[Information shown — start]

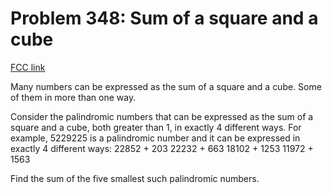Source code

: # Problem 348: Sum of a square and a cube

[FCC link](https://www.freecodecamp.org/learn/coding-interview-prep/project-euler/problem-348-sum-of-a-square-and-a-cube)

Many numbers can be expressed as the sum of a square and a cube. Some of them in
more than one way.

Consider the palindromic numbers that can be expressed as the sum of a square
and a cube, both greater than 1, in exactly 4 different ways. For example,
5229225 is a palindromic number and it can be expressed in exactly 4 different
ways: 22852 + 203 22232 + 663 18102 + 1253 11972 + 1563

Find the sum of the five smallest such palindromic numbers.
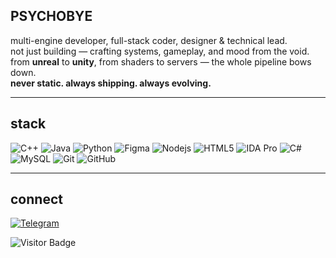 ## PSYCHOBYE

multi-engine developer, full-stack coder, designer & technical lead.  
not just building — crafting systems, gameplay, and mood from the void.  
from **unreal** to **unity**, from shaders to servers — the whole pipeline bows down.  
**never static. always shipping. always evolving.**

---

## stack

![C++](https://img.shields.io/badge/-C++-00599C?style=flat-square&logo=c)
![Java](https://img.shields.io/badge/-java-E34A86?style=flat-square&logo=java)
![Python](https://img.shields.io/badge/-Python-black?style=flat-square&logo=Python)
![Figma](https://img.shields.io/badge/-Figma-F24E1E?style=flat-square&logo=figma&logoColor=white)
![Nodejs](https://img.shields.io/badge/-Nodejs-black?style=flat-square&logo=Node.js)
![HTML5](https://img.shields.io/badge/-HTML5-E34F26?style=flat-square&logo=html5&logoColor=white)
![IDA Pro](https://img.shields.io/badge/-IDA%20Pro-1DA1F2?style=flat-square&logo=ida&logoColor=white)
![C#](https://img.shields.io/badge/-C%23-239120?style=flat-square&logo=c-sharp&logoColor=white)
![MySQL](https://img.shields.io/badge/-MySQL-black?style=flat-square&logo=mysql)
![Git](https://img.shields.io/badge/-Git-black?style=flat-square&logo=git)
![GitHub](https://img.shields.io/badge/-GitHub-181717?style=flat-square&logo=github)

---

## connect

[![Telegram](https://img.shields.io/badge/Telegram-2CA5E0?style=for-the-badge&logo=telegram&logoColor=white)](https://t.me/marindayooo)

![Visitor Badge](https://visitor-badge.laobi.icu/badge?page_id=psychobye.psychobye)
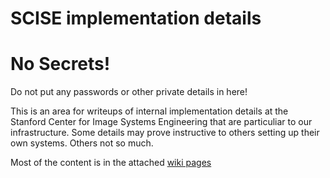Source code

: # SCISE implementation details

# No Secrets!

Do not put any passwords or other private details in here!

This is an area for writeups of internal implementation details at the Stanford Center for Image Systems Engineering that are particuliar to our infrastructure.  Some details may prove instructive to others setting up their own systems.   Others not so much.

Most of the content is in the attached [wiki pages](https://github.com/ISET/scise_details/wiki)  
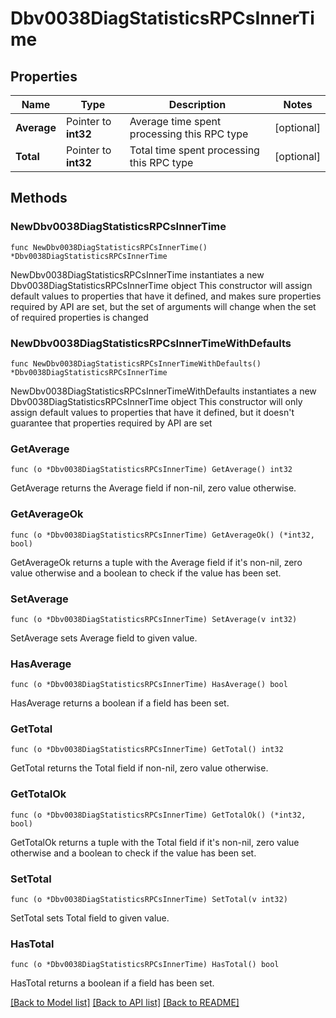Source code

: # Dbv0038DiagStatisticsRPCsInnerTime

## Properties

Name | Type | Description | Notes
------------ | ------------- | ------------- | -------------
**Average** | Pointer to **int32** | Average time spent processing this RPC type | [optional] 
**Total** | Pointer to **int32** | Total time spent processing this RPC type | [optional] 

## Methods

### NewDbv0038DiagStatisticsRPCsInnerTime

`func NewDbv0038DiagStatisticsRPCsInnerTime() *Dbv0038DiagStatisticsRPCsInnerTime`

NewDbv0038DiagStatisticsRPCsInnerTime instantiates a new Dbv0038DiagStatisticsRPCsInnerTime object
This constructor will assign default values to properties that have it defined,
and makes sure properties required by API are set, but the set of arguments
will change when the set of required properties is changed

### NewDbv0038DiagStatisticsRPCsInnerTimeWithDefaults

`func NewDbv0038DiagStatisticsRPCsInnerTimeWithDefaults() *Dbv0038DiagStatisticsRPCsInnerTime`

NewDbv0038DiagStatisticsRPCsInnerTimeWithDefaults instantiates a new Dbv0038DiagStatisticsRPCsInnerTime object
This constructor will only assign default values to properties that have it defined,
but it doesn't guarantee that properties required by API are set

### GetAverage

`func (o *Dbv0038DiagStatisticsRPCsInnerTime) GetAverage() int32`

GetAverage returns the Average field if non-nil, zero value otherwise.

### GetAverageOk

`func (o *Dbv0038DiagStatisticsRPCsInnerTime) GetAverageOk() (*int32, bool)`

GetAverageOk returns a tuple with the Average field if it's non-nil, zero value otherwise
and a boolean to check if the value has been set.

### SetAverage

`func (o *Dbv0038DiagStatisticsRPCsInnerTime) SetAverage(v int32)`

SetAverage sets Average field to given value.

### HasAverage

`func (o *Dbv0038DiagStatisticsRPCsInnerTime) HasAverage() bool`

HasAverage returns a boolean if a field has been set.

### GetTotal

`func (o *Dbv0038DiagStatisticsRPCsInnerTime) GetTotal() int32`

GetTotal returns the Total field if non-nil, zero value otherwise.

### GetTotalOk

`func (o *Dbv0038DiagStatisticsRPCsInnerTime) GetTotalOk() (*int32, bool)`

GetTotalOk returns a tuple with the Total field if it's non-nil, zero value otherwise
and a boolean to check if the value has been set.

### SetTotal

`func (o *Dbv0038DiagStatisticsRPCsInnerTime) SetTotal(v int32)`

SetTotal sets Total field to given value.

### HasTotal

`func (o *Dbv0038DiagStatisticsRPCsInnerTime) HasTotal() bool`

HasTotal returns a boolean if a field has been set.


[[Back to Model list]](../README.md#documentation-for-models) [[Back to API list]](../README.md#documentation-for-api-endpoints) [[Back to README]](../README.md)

[Information shown — finish]
[Information shown — start]

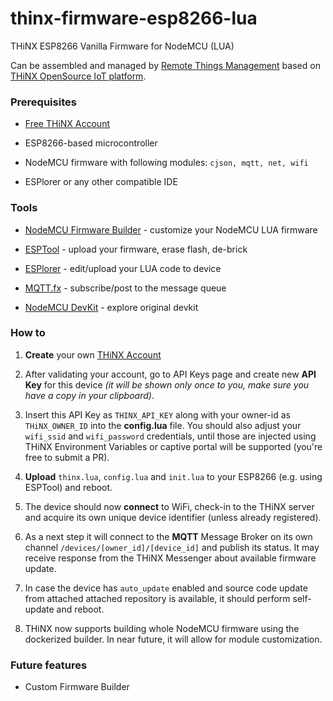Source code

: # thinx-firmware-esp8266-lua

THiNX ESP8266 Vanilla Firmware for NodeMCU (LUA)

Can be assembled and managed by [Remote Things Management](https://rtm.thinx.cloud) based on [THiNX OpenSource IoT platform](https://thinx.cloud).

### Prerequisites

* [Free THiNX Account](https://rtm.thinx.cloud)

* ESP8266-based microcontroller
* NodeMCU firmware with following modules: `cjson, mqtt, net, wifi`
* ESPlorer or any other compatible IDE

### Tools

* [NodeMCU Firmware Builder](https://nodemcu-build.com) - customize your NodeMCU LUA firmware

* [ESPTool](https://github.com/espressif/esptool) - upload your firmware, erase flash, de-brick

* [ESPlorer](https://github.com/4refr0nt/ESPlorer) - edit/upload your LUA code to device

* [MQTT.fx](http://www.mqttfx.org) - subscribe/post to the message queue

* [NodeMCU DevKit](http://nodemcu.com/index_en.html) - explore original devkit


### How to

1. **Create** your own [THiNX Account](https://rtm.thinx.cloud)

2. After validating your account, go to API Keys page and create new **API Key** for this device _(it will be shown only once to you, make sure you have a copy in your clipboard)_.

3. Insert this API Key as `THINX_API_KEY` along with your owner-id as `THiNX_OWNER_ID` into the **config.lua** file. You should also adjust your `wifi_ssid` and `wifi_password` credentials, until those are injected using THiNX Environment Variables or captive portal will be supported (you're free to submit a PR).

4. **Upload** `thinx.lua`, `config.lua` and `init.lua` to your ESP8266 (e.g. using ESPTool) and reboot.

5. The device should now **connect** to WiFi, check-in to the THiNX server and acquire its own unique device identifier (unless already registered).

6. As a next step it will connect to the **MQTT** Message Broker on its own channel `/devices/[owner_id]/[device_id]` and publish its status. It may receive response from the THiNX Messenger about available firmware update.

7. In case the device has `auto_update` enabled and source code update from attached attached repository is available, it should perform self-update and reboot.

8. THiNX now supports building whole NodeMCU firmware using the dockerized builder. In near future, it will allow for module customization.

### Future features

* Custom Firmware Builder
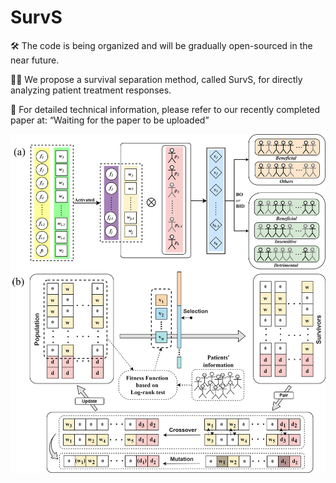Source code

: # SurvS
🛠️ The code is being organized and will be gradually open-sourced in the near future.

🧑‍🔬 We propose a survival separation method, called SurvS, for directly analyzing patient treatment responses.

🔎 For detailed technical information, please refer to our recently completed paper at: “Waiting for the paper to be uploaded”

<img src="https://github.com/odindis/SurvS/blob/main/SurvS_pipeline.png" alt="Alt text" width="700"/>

[Information shown — finish]
[Information shown — start]

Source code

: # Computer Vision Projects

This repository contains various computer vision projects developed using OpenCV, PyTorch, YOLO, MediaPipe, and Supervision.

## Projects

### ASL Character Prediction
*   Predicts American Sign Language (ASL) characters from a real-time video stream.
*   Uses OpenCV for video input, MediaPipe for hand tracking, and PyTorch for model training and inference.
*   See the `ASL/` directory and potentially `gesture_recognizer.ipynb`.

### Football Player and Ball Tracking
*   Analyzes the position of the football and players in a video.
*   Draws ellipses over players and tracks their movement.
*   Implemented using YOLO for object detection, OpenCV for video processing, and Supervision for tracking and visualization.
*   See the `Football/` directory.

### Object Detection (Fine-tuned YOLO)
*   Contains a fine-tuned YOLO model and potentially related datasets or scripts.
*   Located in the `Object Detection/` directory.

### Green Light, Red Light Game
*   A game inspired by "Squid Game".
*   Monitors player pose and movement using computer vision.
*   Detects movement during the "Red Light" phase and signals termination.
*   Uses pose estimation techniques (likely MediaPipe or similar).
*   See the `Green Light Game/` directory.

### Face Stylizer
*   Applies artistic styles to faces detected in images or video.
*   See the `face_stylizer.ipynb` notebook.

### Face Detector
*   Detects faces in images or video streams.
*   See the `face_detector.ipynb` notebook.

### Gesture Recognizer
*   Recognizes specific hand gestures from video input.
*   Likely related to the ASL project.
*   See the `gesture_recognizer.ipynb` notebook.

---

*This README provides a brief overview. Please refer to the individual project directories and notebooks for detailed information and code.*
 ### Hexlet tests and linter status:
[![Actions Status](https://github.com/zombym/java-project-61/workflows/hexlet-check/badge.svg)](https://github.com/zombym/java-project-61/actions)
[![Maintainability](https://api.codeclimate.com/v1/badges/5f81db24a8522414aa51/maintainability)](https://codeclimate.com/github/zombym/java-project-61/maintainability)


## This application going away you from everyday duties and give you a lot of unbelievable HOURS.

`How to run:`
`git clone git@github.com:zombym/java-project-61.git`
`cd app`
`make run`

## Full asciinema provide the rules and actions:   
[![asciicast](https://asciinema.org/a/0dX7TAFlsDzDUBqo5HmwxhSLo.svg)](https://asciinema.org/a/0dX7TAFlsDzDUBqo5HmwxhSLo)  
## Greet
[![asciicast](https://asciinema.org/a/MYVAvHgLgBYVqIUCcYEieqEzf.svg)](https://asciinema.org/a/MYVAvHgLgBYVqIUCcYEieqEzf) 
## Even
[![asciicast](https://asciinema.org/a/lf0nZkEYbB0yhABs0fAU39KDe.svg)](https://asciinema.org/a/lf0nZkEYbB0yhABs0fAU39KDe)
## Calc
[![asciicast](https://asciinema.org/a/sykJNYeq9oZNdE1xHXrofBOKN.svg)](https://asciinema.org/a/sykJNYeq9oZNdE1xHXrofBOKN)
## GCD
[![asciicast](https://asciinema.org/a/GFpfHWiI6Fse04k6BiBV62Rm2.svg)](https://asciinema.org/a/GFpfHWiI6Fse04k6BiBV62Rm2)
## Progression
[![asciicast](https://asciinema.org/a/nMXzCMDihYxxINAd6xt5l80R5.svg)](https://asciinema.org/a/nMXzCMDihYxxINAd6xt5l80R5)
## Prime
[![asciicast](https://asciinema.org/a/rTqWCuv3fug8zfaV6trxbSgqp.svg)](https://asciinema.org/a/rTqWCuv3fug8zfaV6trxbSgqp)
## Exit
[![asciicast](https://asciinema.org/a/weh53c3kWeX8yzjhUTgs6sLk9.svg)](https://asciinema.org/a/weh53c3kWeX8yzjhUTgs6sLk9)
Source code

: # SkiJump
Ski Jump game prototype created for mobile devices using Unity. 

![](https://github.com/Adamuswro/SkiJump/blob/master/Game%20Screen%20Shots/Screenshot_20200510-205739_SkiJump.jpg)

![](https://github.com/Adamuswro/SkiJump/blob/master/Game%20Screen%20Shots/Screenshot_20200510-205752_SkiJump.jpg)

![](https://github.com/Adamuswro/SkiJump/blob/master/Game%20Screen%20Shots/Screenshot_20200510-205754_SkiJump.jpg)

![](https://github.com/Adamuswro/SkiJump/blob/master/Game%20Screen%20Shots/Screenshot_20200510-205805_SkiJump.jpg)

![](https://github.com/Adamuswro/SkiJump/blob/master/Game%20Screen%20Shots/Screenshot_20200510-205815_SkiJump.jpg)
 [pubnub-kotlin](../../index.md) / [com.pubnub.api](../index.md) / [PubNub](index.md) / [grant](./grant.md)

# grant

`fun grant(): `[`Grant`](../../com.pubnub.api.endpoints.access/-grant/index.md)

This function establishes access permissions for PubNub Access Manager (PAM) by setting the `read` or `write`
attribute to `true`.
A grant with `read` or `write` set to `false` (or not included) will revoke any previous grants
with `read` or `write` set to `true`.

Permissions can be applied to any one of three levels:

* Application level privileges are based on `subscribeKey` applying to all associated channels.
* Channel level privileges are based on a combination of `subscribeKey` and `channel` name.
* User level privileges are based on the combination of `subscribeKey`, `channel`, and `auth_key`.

[Information shown — finish]

Look at the records above. Copy every line where the string "update" occurs.

*Response box*.
6. As a next step it will connect to the **MQTT** Message Broker on its own channel `/devices/[owner_id]/[device_id]` and publish its status. It may receive response from the THiNX Messenger about available firmware update.
7. In case the device has `auto_update` enabled and source code update from attached attached repository is available, it should perform self-update and reboot.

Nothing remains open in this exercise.